10. International Transfers
If we transfer your personal data outside the UK, we ensure a similar level of protection is afforded by implementing one of the safeguards recognised under UK law.
11. Data Security
We have implemented security measures to prevent your personal data from being accidentally lost, accessed, or disclosed unlawfully. In the event of a suspected data breach, we will notify you and the relevant regulatory authority where required by law.
12. Data Retention
We will only retain your personal data as long as necessary to fulfill the purposes for which we collected it, including legal, accounting, and reporting requirements. In some cases, we may anonymise your data for research or statistical purposes.
13. Your Legal Rights
Under data protection laws, you have rights regarding your personal data, including the right to access, correct, erase, restrict processing, object to processing, request data transfer, and withdraw consent.
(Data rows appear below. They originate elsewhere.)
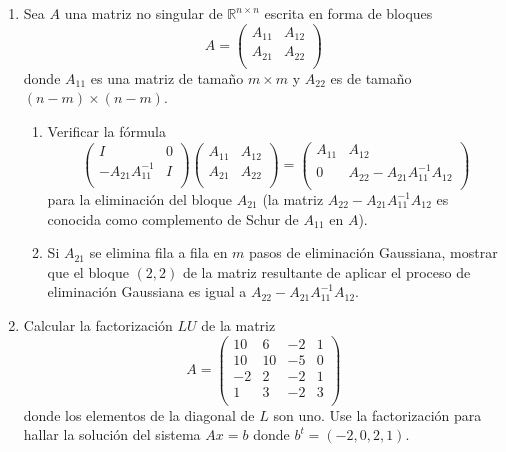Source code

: \documentclass[12pt,letterpaper]{article}
\theoremstyle{plain}
\begin{document}
\begin{enumerate}
\item Sea $A$ una matriz no singular de $\mathbb{R}^{n\times n}$ escrita en forma de bloques
$$
A=\left( \begin{array}{cc}
         A_{11}   & A_{12} \\
         A_{21} & A_{22} \\
        \end{array}\right)
$$
donde $A_{11}$ es una matriz de tama\~no $m\times m$ y $A_{22}$ es de tama\~no $(n-m)\times(n-m)$.
\begin{enumerate}
\item Verificar la f\'ormula
$$
\left( \begin{array}{cc}
         I   & 0 \\
         -A_{21}A_{11}^{-1} & I \\
        \end{array}\right)\left( \begin{array}{cc}
         A_{11}   & A_{12} \\
         A_{21} & A_{22} \\
        \end{array}\right)=\left( \begin{array}{cc}
         A_{11}   & A_{12} \\
         0 & A_{22} - A_{21}A_{11}^{-1}A_{12} \\
        \end{array}\right)
$$
para la eliminaci\'on del bloque $A_{21}$ (la matriz $A_{22} - A_{21}A_{11}^{-1}A_{12}$ es conocida como complemento de Schur de $A_{11}$ en $A$).
\item Si $A_{21}$ se elimina fila a fila en $m$ pasos de eliminaci\'on Gaussiana, mostrar que el bloque $(2,2)$ de la matriz resultante de aplicar el proceso de eliminaci\'on Gaussiana es igual a $A_{22} - A_{21}A_{11}^{-1}A_{12}$.

\end{enumerate}

\item Calcular la factorizaci\'on $LU$ de la matriz
$$
A=\left( \begin{array}{cccc}
         10 & 6 & -2 & 1\\
         10 & 10 & -5 & 0\\
         -2 & 2 & -2 & 1\\
	      1 & 3 & -2 & 3\\
        \end{array}\right)
$$
donde los elementos de la diagonal de $L$ son uno. Use la factorizaci\'on para hallar la soluci\'on del sistema $Ax=b$ donde $b^t=(-2,0,2,1)$.


\end{enumerate}
\end{document}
We aim to respond to all legitimate requests within one month. If your request is particularly complex, we will notify you of any delays.
14. Auditing
To ensure compliance with UK data protection regulations, OneMedical Group conducts regular audits of its data protection practices. These audits include:
· Reviewing our data processing activities to ensure compliance with the UK GDPR and Data Protection Act 2018.
· Assessing third-party service providers to ensure they meet our security and compliance standards.
· Internal training for employees on data protection policies and best practices.
· Regular risk assessments to identify and mitigate any potential vulnerabilities in our data protection framework.
· Ensuring compliance with the Data Security and Protection Toolkit (DSPT) for healthcare organisations handling personal data.